**Author**: Ismaele Gorgoglione

# Hashing: Applications

You already know several applications of Python's set and dictionary (thus, hashing) in your programming life. 
For example, computing frequencies of distinct strings in text or numbers in a list.

Today we will see a very important application in managing data bases: 
- Data aggregation by grouping rows by values in some colum (aka **GroupBy**)
- Merging different datasets (aka **Join**) 

---

## Data Aggregation in Pandas: GroupBy

Groupby is a pretty easy concept: *we create a grouping of categories and apply an aggregation function to element of each category*.

It's a simple concept but it's an extremely valuable technique that's widely used in data science.

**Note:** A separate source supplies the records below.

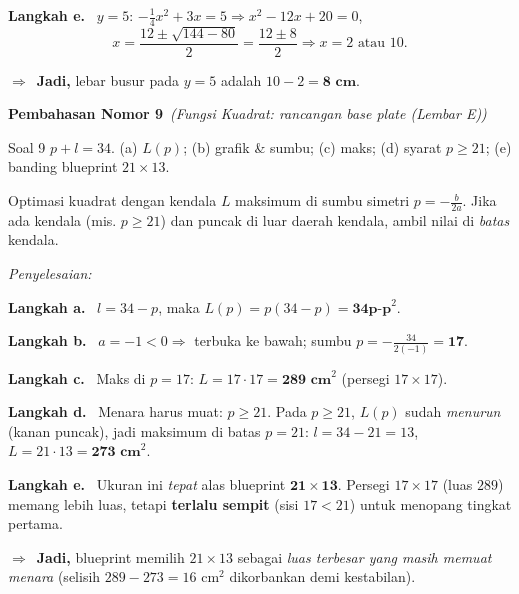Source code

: \documentclass[11pt,a4paper]{article}
\newcommand{\jawab}{\par\smallskip\noindent\textit{\textcolor{oranye}{Penyelesaian:}}\par\smallskip}
\newcommand{\langkah}[1]{\par\smallskip\noindent\textbf{\textcolor{biru}{Langkah #1.}}\ }
\newcommand{\jadi}{\par\smallskip\noindent$\Rightarrow$\ \textbf{Jadi, }}
\newcommand{\nomorjudul}[2]{\par\bigskip\noindent%
  {\large\bfseries\color{ungu}Pembahasan Nomor #1}\ {\normalfont\itshape\color{gray}(#2)}\par\nopagebreak\smallskip}
\begin{document}
\langkah{e} $y=5$: $-\tfrac14x^2+3x=5\Rightarrow x^2-12x+20=0$,
\[
x=\frac{12\pm\sqrt{144-80}}{2}=\frac{12\pm8}{2}\Rightarrow x=2 \text{ atau } 10.
\]
\jadi lebar busur pada $y=5$ adalah $10-2=\textbf{8 cm}$.

\begin{center}
\end{center}

\nomorjudul{9}{Fungsi Kuadrat: rancangan base plate (Lembar E)}
\begin{soalbox}{Soal 9}
$p+l=34$. (a) $L(p)$; (b) grafik \& sumbu; (c) maks; (d) syarat $p\ge21$;
(e) banding blueprint $21\times13$.
\end{soalbox}

\begin{ingat}{Optimasi kuadrat dengan kendala}
$L$ maksimum di sumbu simetri $p=-\tfrac{b}{2a}$. Jika ada kendala (mis.
$p\ge21$) dan puncak di luar daerah kendala, ambil nilai di \emph{batas} kendala.
\end{ingat}

\jawab
\langkah{a} $l=34-p$, maka $L(p)=p(34-p)=\textbf{34p-p}^2$.

\langkah{b} $a=-1<0\Rightarrow$ terbuka ke bawah; sumbu $p=-\tfrac{34}{2(-1)}=\textbf{17}$.

\langkah{c} Maks di $p=17$: $L=17\cdot17=\textbf{289 cm}^2$ (persegi $17\times17$).

\langkah{d} Menara harus muat: $p\ge21$. Pada $p\ge21$, $L(p)$ sudah
\emph{menurun} (kanan puncak), jadi maksimum di batas $p=21$:
$l=34-21=13$, $L=21\cdot13=\textbf{273 cm}^2$.

\langkah{e} Ukuran ini \emph{tepat} alas blueprint $\mathbf{21\times13}$.
Persegi $17\times17$ (luas $289$) memang lebih luas, tetapi \textbf{terlalu sempit}
(sisi $17<21$) untuk menopang tingkat pertama. \jadi blueprint memilih $21\times13$
sebagai \emph{luas terbesar yang masih memuat menara} (selisih $289-273=16$ cm$^2$
dikorbankan demi kestabilan).
\end{document}
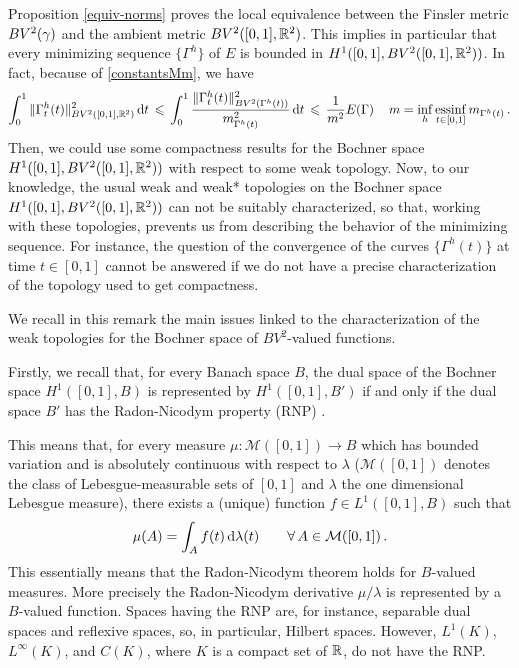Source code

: \begin{rem}\label{topology-bochner}
Proposition \eqref{equiv-norms} proves the local equivalence between the Finsler metric $BV^2(\gamma)$ and the ambient metric $BV^2([0,1], \mathbb{R}^2)$. This implies in particular that every minimizing sequence $\{\Gamma^h\}$ of $E$ is bounded in $H^1([0,1],BV^2([0,1],\mathbb{R}^2))$. In fact, because of \eqref{constantsMm}, we have
$$
\int_0^1 \|\Gamma_t^h(t)\|^2_{BV^2([0,1],\mathbb{R}^2)}\,\mathrm{d} t\,\leqslant \,\int_0^1 \frac{\|\Gamma_t^h(t)\|^2_{BV^2(\Gamma^h(t))}}{m_{\Gamma^h(t)}^2} \,\mathrm{d} t \,\leqslant \, \frac{1}{m^2}E(\Gamma)\, \quad m=\underset{h}{\inf}\,\underset{t\in [0,1]}{\rm{essinf}}\,m_{\Gamma^h(t)}\,.
$$
Then, we could  use some compactness results for the Bochner space $H^1([0,1],BV^2([0,1],\mathbb{R}^2))$ with respect to some weak topology. 
Now, to our knowledge, the usual  weak and weak* topologies on the Bochner space $H^1([0,1],BV^2([0,1],\mathbb{R}^2))$ can not be suitably characterized, so that, working with these topologies, prevents us from describing the behavior of the minimizing sequence. 
For instance, the question of the convergence of the curves $\{\Gamma^h(t)\}$ at time $t\in [0,1]$ cannot be answered if we do not have a precise characterization of the topology used to get  compactness. 

We recall in this remark the main issues linked to the characterization of the weak topologies for the Bochner space of $BV^2$-valued functions.

Firstly, we recall that, for every Banach space $B$, the dual space of the Bochner space $H^1([0,1],B)$  is represented by $H^1([0,1],B')$ if and only if the dual space $B'$ has the Radon-Nicodym property (RNP) \cite{Bochner_dual, Bochner_dual_2}. 

This means that, for every measure $\mu: \mathcal{M}([0,1])\rightarrow B$ which has bounded variation and is absolutely continuous with respect to $\lambda$ ($\mathcal{M}([0,1])$ denotes the class of Lebesgue-measurable sets of $[0,1]$ and $\lambda$ the one dimensional Lebesgue measure),  there exists a (unique) function $f\in L^1([0,1], B)$ such that 
\begin{equation}\label{rnp}\mu(A)=\int_A f(t) \,\mathrm{d} \lambda(t) \quad \quad \forall\, A\in \mathcal{M}([0,1])\,.
\end{equation}
This essentially means that the Radon-Nicodym theorem holds for $B$-valued measures. More precisely the Radon-Nicodym derivative $\mu/\lambda$ is represented by a $B$-valued function.
Spaces having the RNP are, for instance,  separable dual spaces and reflexive spaces, so, in particular, Hilbert spaces. However, $L^1(K)$, $L^\infty(K)$, and $C(K)$, where $K$ is a compact set of $\mathbb{R}$, do not have the RNP.



\end{rem}
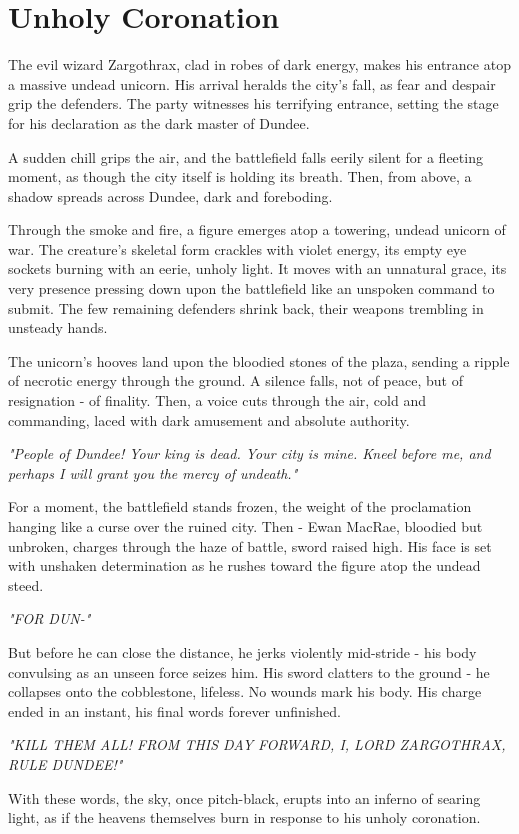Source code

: \section*{Unholy Coronation}
{\entryfont The evil wizard Zargothrax, clad in robes of dark energy, makes his entrance atop a massive undead unicorn. His arrival heralds the city's fall, as fear and despair grip the defenders. The party witnesses his terrifying entrance, setting the stage for his declaration as the dark master of Dundee.}
\begin{DndReadAloud}
	A sudden chill grips the air, and the battlefield falls eerily silent for a fleeting moment, as though the city itself is holding its breath. Then, from above, a shadow spreads across Dundee, dark and foreboding.
	
	Through the smoke and fire, a figure emerges atop a towering, undead unicorn of war. The creature's skeletal form crackles with violet energy, its empty eye sockets burning with an eerie, unholy light. It moves with an unnatural grace, its very presence pressing down upon the battlefield like an unspoken command to submit. The few remaining defenders shrink back, their weapons trembling in unsteady hands.

	The unicorn's hooves land upon the bloodied stones of the plaza, sending a ripple of necrotic energy through the ground. A silence falls, not of peace, but of resignation - of finality. Then, a voice cuts through the air, cold and commanding, laced with dark amusement and absolute authority.

	\textit{"People of Dundee! Your king is dead. Your city is mine. Kneel before me, and perhaps I will grant you the mercy of undeath."}
	
	For a moment, the battlefield stands frozen, the weight of the proclamation hanging like a curse over the ruined city. Then - Ewan MacRae, bloodied but unbroken, charges through the haze of battle, sword raised high. His face is set with unshaken determination as he rushes toward the figure atop the undead steed.
	
	\textit{"FOR DUN-"}
	
	But before he can close the distance, he jerks violently mid-stride - his body convulsing as an unseen force seizes him. His sword clatters to the ground - he collapses onto the cobblestone, lifeless. No wounds mark his body. His charge ended in an instant, his final words forever unfinished.
	
	\textit{"KILL THEM ALL! FROM THIS DAY FORWARD, I, LORD ZARGOTHRAX, RULE DUNDEE!"}
	
	With these words, the sky, once pitch-black, erupts into an inferno of searing light, as if the heavens themselves burn in response to his unholy coronation.
\end{DndReadAloud}

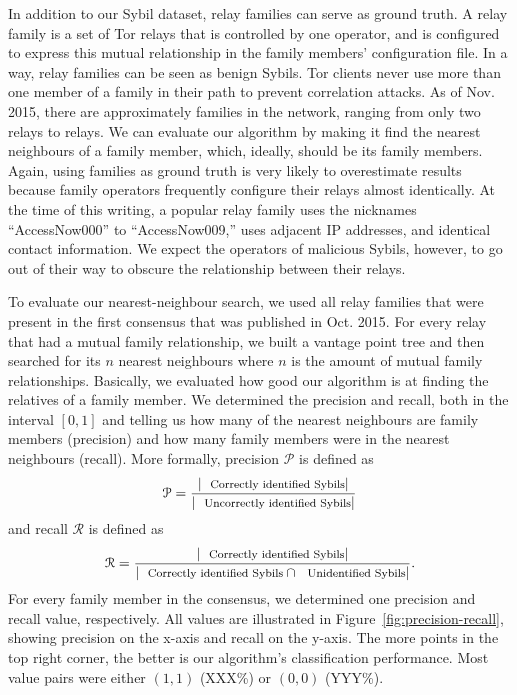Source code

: In addition to our Sybil dataset, relay families can serve as ground truth.  A
relay family is a set of Tor relays that is controlled by one operator, and is
configured to express this mutual relationship in the family members'
configuration file.  In a way, relay families can be seen as benign Sybils.  Tor
clients never use more than one member of a family in their path to prevent
correlation attacks.  As of Nov.  2015, there are approximately 
families in the network, ranging from only two relays to  relays.
We can evaluate our algorithm by making it find the nearest neighbours of a
family member, which, ideally, should be its family members.  Again, using
families as ground truth is very likely to overestimate results because family
operators frequently configure their relays almost identically.  At the time of
this writing, a popular relay family uses the nicknames ``AccessNow000'' to
``AccessNow009,'' uses adjacent IP addresses, and identical contact information.
We expect the operators of malicious Sybils, however, to go out of their way to
obscure the relationship between their relays.

To evaluate our nearest-neighbour search, we used all relay families that were
present in the first consensus that was published in Oct. 2015.   For every relay that had a mutual
family relationship, we built a vantage point tree and then searched for its $n$
nearest neighbours where $n$ is the amount of mutual family relationships.
Basically, we evaluated how good our algorithm is at finding the relatives of a
family member.  We determined the precision and recall, both in the interval
$[0,1]$ and telling us how many of the nearest neighbours are family members
(precision) and how many family members were in the nearest neighbours (recall).
More formally, precision $\mathcal{P}$ is defined as
$$\mathcal{P} = \frac{|\textrm{\footnotesize Correctly identified Sybils}|}
{|\textrm{\footnotesize Uncorrectly identified Sybils}|}$$
and recall $\mathcal{R}$ is defined as
$$\mathcal{R} = \frac{|\textrm{\footnotesize Correctly identified Sybils}|}
{|\textrm{\footnotesize Correctly identified Sybils} \cap \textrm{\footnotesize Unidentified Sybils}|}.$$
For every family member in the consensus, we determined one precision and recall
value, respectively.  All values are illustrated in
Figure~\ref{fig:precision-recall}, showing precision on the x-axis and recall on
the y-axis.  The more points in the top right corner, the better is our
algorithm's classification performance.  Most value pairs were either $(1,1)$
(XXX\%) or $(0,0)$ (YYY\%).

The value of groupby really comes from its ability to **aggregate data efficiently**, both in performance and the amount code it takes. 

Let's first create a toy DataFrame

In [1]:
import random
import pandas as pd

random.seed(42)
    
# Random pets column
pet_list = ["cat", "dog", "alligator", "snake"]
pet = [random.choice(pet_list) for i in range(1,15)]

# Random weight of animal column
weight = [random.choice(range(5,15)) for i in range(1,15)]

# Random length of animals column
length = [random.choice(range(1,10)) for i in range(1,15)]

# random age of the animals column
age = [random.choice(range(1,5)) for i in range(1,15)]

# Put everyhting into a dataframe
df = pd.DataFrame()
df["animal"] = pet
df["age"] = age
df["weight"] = weight
df["length"] = length

#df

### Groupby a variable

Groupby essentially splits the data into different groups *depending on a variable* (or more variables) of your choice. 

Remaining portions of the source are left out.